The regulator noted that Celcius has violated the state law and didn’t disclose properly what they did with the customer deposits. The regulator also referred to these accounts as “the accounts “an unregulated market that represents an unprecedented risk to consumers”. Celcius can challenge this decision while appealing for an emergency hearing in the court.
Crypto lending businesses have been in the limelight that promise to offer much higher interest rates over traditional banking and financial institutions. However, the SEC and other regulators have been going hard after crypto lenders. In fact, even giants like Coinbase had to recently roll back their plan of USDC lending following their scuffle with the U.S. SEC.

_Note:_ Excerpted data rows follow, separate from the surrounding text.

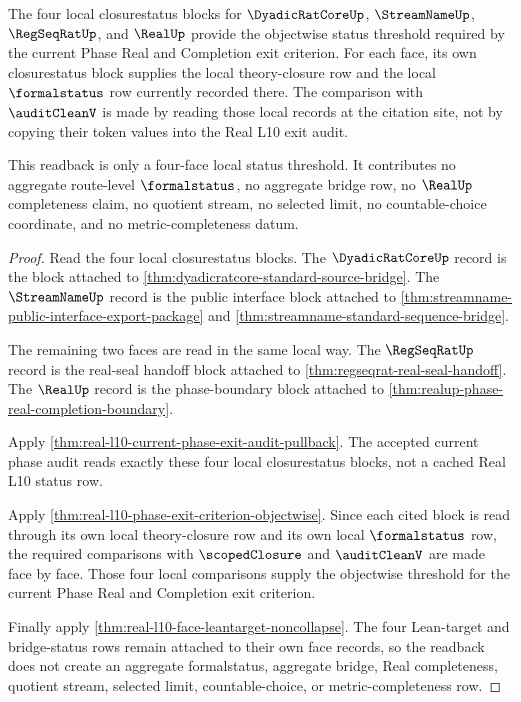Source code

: \begin{theorem}
\label{thm:real-l10-local-face-record-readback}
The four local closurestatus blocks for $\DyadicRatCoreUp$,
$\StreamNameUp$, $\RegSeqRatUp$, and $\RealUp$ provide the objectwise status
threshold required by the current Phase Real and Completion exit criterion. For
each face, its own closurestatus block supplies the local theory-closure row and
the local $\formalstatus$ row currently recorded there. The comparison with
$\auditCleanV$ is made by reading those local records at the citation site, not
by copying their token values into the Real L10 exit audit.

This readback is only a four-face local status threshold. It contributes no
aggregate route-level $\formalstatus$, no aggregate bridge row, no $\RealUp$
completeness claim, no quotient stream, no selected limit, no countable-choice
coordinate, and no metric-completeness datum.
\end{theorem}
\begin{proof}
Read the four local closurestatus blocks. The $\DyadicRatCoreUp$ record is the
block attached to \autoref{thm:dyadicratcore-standard-source-bridge}. The
$\StreamNameUp$ record is the public interface block attached to
\autoref{thm:streamname-public-interface-export-package} and
\autoref{thm:streamname-standard-sequence-bridge}.

The remaining two faces are read in the same local way. The $\RegSeqRatUp$
record is the real-seal handoff block attached to
\autoref{thm:regseqrat-real-seal-handoff}. The $\RealUp$ record is the
phase-boundary block attached to
\autoref{thm:realup-phase-real-completion-boundary}.

Apply \autoref{thm:real-l10-current-phase-exit-audit-pullback}. The accepted
current phase audit reads exactly these four local closurestatus blocks, not a
cached Real L10 status row.

Apply \autoref{thm:real-l10-phase-exit-criterion-objectwise}. Since
each cited block is read through its own local theory-closure row and its own
local $\formalstatus$ row, the required comparisons with $\scopedClosure$ and
$\auditCleanV$ are made face by face. Those four local comparisons supply the
objectwise threshold for the current Phase Real and Completion exit criterion.

Finally apply \autoref{thm:real-l10-face-leantarget-noncollapse}. The four
Lean-target and bridge-status rows remain attached to their own face records,
so the readback does not create an aggregate formalstatus, aggregate bridge,
Real completeness, quotient stream, selected limit, countable-choice, or
metric-completeness row.
\end{proof}

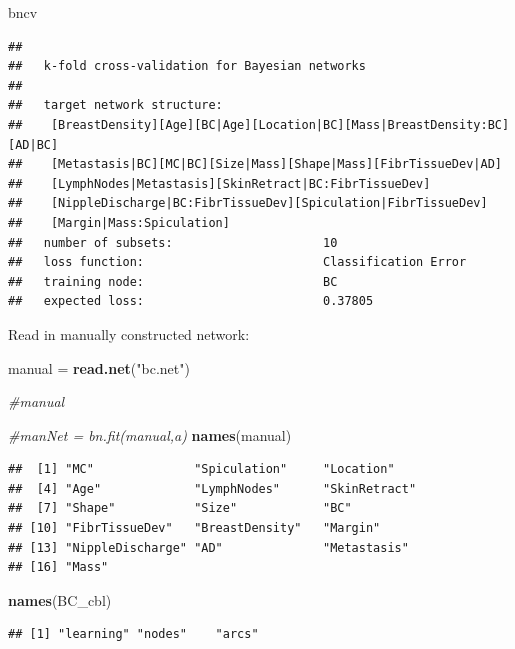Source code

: \documentclass[]{article}
\newenvironment{Shaded}{\begin{snugshade}}{\end{snugshade}}
\newcommand{\KeywordTok}[1]{\textcolor[rgb]{0.13,0.29,0.53}{\textbf{{#1}}}}
\newcommand{\StringTok}[1]{\textcolor[rgb]{0.31,0.60,0.02}{{#1}}}
\newcommand{\CommentTok}[1]{\textcolor[rgb]{0.56,0.35,0.01}{\textit{{#1}}}}
\newcommand{\NormalTok}[1]{{#1}}
\begin{document}
\begin{Shaded}
\begin{Highlighting}[]
\NormalTok{bncv}
\end{Highlighting}
\end{Shaded}

\begin{verbatim}
## 
##   k-fold cross-validation for Bayesian networks
## 
##   target network structure:
##    [BreastDensity][Age][BC|Age][Location|BC][Mass|BreastDensity:BC][AD|BC]
##    [Metastasis|BC][MC|BC][Size|Mass][Shape|Mass][FibrTissueDev|AD]
##    [LymphNodes|Metastasis][SkinRetract|BC:FibrTissueDev]
##    [NippleDischarge|BC:FibrTissueDev][Spiculation|FibrTissueDev]
##    [Margin|Mass:Spiculation]
##   number of subsets:                     10 
##   loss function:                         Classification Error 
##   training node:                         BC 
##   expected loss:                         0.37805
\end{verbatim}

Read in manually constructed network:

\begin{Shaded}
\begin{Highlighting}[]
\NormalTok{manual =}\StringTok{ }\KeywordTok{read.net}\NormalTok{(}\StringTok{"bc.net"}\NormalTok{)}

\CommentTok{#manual}

\CommentTok{#manNet = bn.fit(manual,a)}
\KeywordTok{names}\NormalTok{(manual)}
\end{Highlighting}
\end{Shaded}

\begin{verbatim}
##  [1] "MC"              "Spiculation"     "Location"       
##  [4] "Age"             "LymphNodes"      "SkinRetract"    
##  [7] "Shape"           "Size"            "BC"             
## [10] "FibrTissueDev"   "BreastDensity"   "Margin"         
## [13] "NippleDischarge" "AD"              "Metastasis"     
## [16] "Mass"
\end{verbatim}

\begin{Shaded}
\begin{Highlighting}[]
\KeywordTok{names}\NormalTok{(BC_cbl)}
\end{Highlighting}
\end{Shaded}

\begin{verbatim}
## [1] "learning" "nodes"    "arcs"
\end{verbatim}
\end{document}
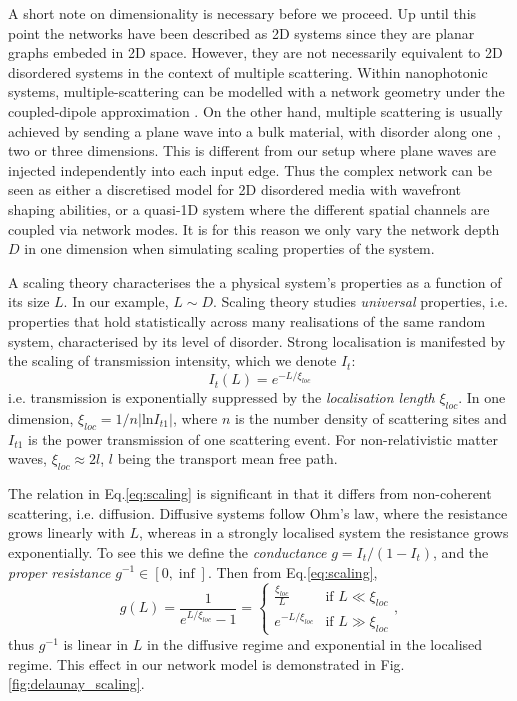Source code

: A short note on dimensionality is necessary before we proceed. Up until this point the networks have been described as 2D systems since they are planar graphs embeded in 2D space. However, they are not necessarily equivalent to 2D disordered systems in the context of multiple scattering. Within nanophotonic systems, multiple-scattering can be modelled with a network geometry under the coupled-dipole approximation \cite{Yurkin2007}. On the other hand, multiple scattering is usually achieved by sending a plane wave into a bulk material, with disorder along one \cite{Sheinfux2017}, two \cite{Schwartz2007} or three \cite{Wiersma1997} dimensions. This is different from our setup where plane waves are injected independently into each input edge. Thus the complex network can be seen as either a discretised model for 2D disordered media with wavefront shaping abilities, or a quasi-1D system where the different spatial channels are coupled via network modes. It is for this reason we only vary the network depth $D$ in one dimension when simulating scaling properties of the system.

A scaling theory characterises the a physical system's properties as a function of its size $L$. In our example, $L \sim D$. Scaling theory studies \textit{universal} properties, i.e. properties that hold statistically across many realisations of the same random system, characterised by its level of disorder. Strong localisation is manifested by the scaling of transmission intensity, which we denote $I_t$:
\begin{equation}
    \label{eq:scaling}
    I_t(L) = e^{-L/\xi_{loc}}
\end{equation}
i.e. transmission is exponentially suppressed by the \textit{localisation length} $\xi_{loc}$. In one dimension, $\xi_{loc}=1/n|\textrm{ln}I_{t1}|$, where $n$ is the number density of scattering sites and $I_{t1}$ is the power transmission of one scattering event. For non-relativistic matter waves, $\xi_{loc} \approx 2l$, $l$ being the transport mean free path. \cite{Muller2011}

The relation in Eq.\ref{eq:scaling} is significant in that it differs from non-coherent scattering, i.e. diffusion. Diffusive systems follow Ohm's law, where the resistance grows linearly with $L$, whereas in a strongly localised system the resistance grows exponentially. To see this we define the \textit{conductance} $g=I_t/(1-I_t)$, and the \textit{proper resistance} $g^{-1} \in [0, \inf]$. Then from Eq.\ref{eq:scaling},
\begin{equation}
    \label{eq:scaling_conductance}
    g(L) = \frac{1}{e^{L/\xi_{loc}} - 1} = \begin{cases} 
   \frac{\xi_{loc}}{L} & \text{if } L\ll \xi_{loc} \\
   e^{-L/\xi_{loc}}       & \text{if } L\gg \xi_{loc}
  \end{cases},
\end{equation}
thus $g^{-1}$ is linear in $L$ in the diffusive regime and exponential in the localised regime. This effect in our network model is demonstrated in Fig.\ref{fig:delaunay_scaling}.


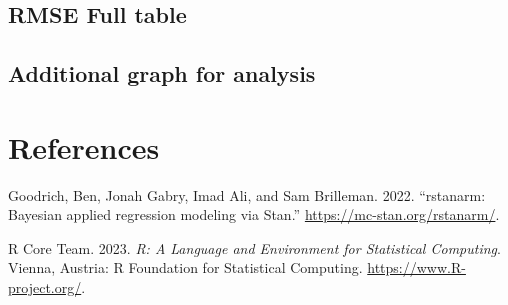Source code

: \documentclass[
  letterpaper,
  DIV=11,
  numbers=noendperiod]{scrartcl}
\newlength{\cslhangindent}
\newenvironment{CSLReferences}[2] %
 {\begin{list}{}{%
  \setlength{\itemindent}{0pt}
  \setlength{\leftmargin}{0pt}
  \setlength{\parsep}{0pt}
  \ifodd #1
   \setlength{\leftmargin}{\cslhangindent}
   \setlength{\itemindent}{-1\cslhangindent}
  \fi
  \setlength{\itemsep}{#2\baselineskip}}}
 {\end{list}}
\begin{document}
\subsection{RMSE Full table}\label{rmse-full-table}

\subsection{Additional graph for
analysis}\label{additional-graph-for-analysis}

\newpage

\section*{References}\label{references}

\label{refs}
\begin{CSLReferences}{1}{0}
Goodrich, Ben, Jonah Gabry, Imad Ali, and Sam Brilleman. 2022.
{``{rstanarm: {Bayesian} applied regression modeling via {Stan}}.''}
\url{https://mc-stan.org/rstanarm/}.

R Core Team. 2023. \emph{{R: A Language and Environment for Statistical
Computing}}. Vienna, Austria: R Foundation for Statistical Computing.
\url{https://www.R-project.org/}.

\end{CSLReferences}
\end{document}
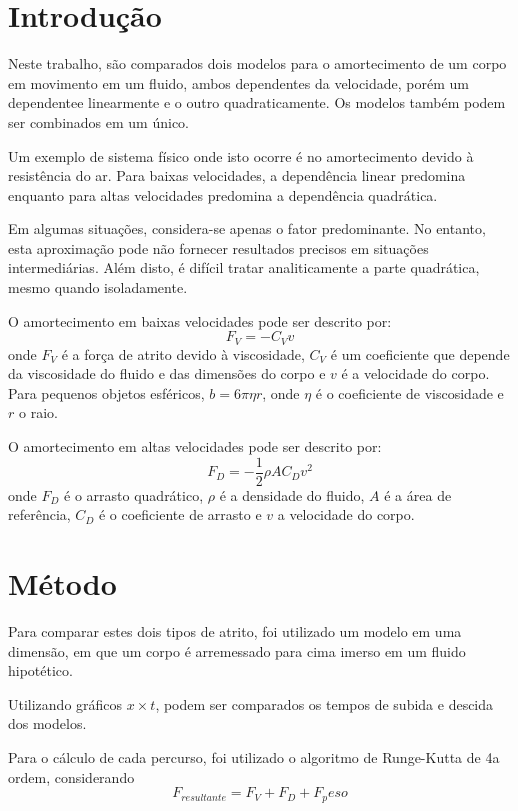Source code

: \section{Introdução} 
Neste trabalho, são comparados dois modelos para o amortecimento de um corpo em movimento em um fluido, ambos dependentes da velocidade, porém um dependentee linearmente e o outro quadraticamente. Os modelos também podem ser combinados em um único.

Um exemplo de sistema físico onde isto ocorre é no amortecimento devido à resistência do ar. Para baixas velocidades, a dependência linear predomina enquanto para altas velocidades predomina a dependência quadrática.

Em algumas situações, considera-se apenas o fator predominante. No entanto, esta aproximação pode não fornecer resultados precisos em situações intermediárias. Além disto, é difícil tratar analiticamente a parte quadrática, mesmo quando isoladamente.

O amortecimento em baixas velocidades pode ser descrito por\cite{stokes_wiki}:
$$F_V=-C_V v$$
onde $F_V$ é a força de atrito devido à viscosidade, $C_V$ é um coeficiente que depende da viscosidade do fluido e das dimensões do corpo e $v$ é a velocidade do corpo. Para pequenos objetos esféricos, $b=6\pi \eta r$, onde $\eta$ é o coeficiente de viscosidade e $r$ o raio.

O amortecimento em altas velocidades pode ser descrito por\cite{drag1_wiki}:
$$F_D=-\frac{1}{2}\rho A C_D v^2$$
onde $F_D$ é o arrasto quadrático, $\rho$ é a densidade do fluido, $A$ é a área de referência, $C_D$ é o coeficiente de arrasto e $v$ a velocidade do corpo.

\section{Método}
Para comparar estes dois tipos de atrito, foi utilizado um modelo em uma dimensão, em que um corpo é arremessado para cima imerso em um fluido hipotético.

Utilizando gráficos $x\times t$, podem ser comparados os tempos de subida e descida dos modelos.

Para o cálculo de cada percurso, 
foi utilizado o algoritmo de Runge-Kutta de 4a ordem, considerando
$$F_{resultante}=F_V+F_D+F_peso$$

Kentucky Joins Three Other States
With its recent move, Kentucky has joined other regulators like Alabama, Texas, and New Jersey in blocking Celcius. The crypto lender said that it has billions of dollars in deposits in interest accounts.
It also said that it sometimes pays double-digit yields to its customers. As said that such interest-bearing crypto accounts have faced increased scrutiny from the regulators in recent times.
Another big player which has been facing major regulatory heat is the popular crypto lending platform BlockFi. As reported by Bloomberg:
Securities regulators have argued that the interest accounts, which unlike bank savings accounts carry no federal deposit insurance, should be registered as securities and make more disclosures of their risks to investors.
Celcius hasn’t yet responded to the recent regulatory action against itself. But one thing is sure, as the crypto continues to mature, regulators will be more involved with all the activities in the crypto economy.